Cornelis Andriesz Boelens Loen (* 1552 in Amsterdam, † 1584 there) was a Dutch statesman and Councilor from the time of the Dutch Revolt.

== Family ==
His father was Andries Cornelisz Boelens Loen (1517-1573), his great-grandfather Andries Boelens, a well known mayor of Amsterdam. The Boelens Loen family was deeply involved in the history of their home town. His sister Alijd Andriesdr Boelens Loen (1557-1630) was married to Gerrit Bicker and the mother of the important Bicker brothers including Andries Bicker. Cornelis Boelens Loen married Alyd Claesdr Smit. From this marriage emerged Aaltje Boelens Loen (1579-1630), who was married to Jacob Dircksz de Graeff. Cornelis Boelens Loen was probably the last male heir of his family; his large fortune passed to his daughter Aaltje and her husband Jacob.

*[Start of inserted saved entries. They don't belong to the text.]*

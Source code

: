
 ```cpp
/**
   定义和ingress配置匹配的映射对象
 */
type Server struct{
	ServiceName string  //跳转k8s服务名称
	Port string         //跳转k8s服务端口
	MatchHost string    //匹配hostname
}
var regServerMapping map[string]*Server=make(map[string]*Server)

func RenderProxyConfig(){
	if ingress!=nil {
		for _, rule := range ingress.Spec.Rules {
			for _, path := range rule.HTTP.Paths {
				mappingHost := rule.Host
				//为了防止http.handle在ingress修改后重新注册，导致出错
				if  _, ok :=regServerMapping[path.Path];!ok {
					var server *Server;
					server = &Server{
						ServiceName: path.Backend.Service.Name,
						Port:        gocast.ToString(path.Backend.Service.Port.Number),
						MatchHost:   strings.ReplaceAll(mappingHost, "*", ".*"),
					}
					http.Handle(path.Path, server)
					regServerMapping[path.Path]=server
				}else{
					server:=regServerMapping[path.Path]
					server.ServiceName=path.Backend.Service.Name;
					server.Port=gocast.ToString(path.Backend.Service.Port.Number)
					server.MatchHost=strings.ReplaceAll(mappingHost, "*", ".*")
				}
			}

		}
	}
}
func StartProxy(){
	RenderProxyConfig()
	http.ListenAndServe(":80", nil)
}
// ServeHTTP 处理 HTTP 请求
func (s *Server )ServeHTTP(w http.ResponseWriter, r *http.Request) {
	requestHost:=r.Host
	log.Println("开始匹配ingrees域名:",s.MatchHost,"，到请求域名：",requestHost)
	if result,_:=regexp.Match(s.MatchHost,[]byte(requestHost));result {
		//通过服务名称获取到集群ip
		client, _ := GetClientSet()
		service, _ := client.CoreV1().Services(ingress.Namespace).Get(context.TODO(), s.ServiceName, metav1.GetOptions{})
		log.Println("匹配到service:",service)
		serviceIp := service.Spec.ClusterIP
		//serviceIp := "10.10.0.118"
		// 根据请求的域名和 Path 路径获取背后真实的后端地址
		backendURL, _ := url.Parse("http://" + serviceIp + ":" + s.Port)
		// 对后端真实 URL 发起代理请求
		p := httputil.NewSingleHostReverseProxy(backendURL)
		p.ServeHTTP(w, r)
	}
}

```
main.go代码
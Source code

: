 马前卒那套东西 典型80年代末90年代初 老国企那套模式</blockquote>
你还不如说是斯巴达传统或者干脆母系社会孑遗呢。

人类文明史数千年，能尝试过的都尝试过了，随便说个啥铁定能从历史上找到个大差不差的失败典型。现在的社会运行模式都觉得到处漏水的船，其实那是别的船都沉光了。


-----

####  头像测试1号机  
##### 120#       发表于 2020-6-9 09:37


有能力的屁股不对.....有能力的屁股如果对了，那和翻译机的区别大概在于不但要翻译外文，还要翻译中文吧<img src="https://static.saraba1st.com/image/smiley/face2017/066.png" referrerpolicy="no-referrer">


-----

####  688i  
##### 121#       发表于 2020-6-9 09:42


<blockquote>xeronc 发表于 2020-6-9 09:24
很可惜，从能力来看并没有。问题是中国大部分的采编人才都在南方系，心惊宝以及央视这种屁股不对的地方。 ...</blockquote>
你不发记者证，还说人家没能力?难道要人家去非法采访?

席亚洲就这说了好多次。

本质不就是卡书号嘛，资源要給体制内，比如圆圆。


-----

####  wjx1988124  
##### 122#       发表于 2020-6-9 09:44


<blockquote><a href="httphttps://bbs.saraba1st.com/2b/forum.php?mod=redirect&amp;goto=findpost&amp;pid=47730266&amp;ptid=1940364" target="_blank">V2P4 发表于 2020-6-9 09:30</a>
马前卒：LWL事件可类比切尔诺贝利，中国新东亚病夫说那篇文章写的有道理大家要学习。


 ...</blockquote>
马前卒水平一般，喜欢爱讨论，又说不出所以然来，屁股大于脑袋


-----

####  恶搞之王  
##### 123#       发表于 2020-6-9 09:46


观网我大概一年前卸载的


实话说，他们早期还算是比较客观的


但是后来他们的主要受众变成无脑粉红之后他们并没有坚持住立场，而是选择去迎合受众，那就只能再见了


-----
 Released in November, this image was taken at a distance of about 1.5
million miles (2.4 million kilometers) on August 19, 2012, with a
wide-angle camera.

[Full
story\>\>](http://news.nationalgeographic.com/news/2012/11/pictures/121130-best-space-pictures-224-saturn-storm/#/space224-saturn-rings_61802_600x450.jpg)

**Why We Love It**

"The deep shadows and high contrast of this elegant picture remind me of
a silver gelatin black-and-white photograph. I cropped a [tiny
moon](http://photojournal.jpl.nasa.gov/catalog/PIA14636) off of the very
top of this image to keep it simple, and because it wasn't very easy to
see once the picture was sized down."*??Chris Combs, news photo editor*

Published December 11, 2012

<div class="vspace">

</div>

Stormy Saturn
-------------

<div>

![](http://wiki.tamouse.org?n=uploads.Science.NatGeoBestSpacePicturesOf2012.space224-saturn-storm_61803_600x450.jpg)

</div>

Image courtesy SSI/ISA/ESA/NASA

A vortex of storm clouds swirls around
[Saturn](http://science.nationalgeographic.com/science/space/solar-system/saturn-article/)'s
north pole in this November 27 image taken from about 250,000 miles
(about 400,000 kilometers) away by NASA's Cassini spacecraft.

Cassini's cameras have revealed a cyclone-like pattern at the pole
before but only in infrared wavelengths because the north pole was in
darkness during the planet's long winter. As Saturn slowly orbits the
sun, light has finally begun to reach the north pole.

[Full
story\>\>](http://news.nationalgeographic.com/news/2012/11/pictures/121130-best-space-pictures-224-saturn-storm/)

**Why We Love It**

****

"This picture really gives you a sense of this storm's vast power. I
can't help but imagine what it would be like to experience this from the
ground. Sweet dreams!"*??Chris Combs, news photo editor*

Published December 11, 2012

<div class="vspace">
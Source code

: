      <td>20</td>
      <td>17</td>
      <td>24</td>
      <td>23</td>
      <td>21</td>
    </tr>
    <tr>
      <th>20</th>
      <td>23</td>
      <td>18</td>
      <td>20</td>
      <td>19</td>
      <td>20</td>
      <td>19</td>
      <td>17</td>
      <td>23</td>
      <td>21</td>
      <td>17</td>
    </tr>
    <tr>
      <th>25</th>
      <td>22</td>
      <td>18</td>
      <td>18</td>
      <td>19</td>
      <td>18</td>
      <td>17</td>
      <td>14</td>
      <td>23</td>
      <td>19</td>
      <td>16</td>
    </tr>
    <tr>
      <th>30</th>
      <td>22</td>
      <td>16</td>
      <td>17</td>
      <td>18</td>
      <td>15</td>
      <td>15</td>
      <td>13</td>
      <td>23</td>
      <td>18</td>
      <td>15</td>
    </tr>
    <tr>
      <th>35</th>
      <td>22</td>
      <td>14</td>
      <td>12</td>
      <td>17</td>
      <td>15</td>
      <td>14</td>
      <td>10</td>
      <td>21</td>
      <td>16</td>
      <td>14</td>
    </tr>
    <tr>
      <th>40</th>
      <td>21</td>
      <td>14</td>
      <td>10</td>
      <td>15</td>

Boelens had one illegitimate daughter, Sara Cornelisdr Boelens.

== Career ==
After the Alteratie, Boelens Loen became a member of the Vroedschap in 1579 and Schepen of the city of Amsterdam in 1581. He was a trusted advisor to William I of Orange-Nassau (William the Silent). As such he was present at the battles lost by the Dutch against the Spanish at Groningen and Rennenberg. His political offices led him to a short time as Holland's Gecommitteerde Rad in the States General and in the Council of State. Under the command of the Willem I, he also became a high-ranking military.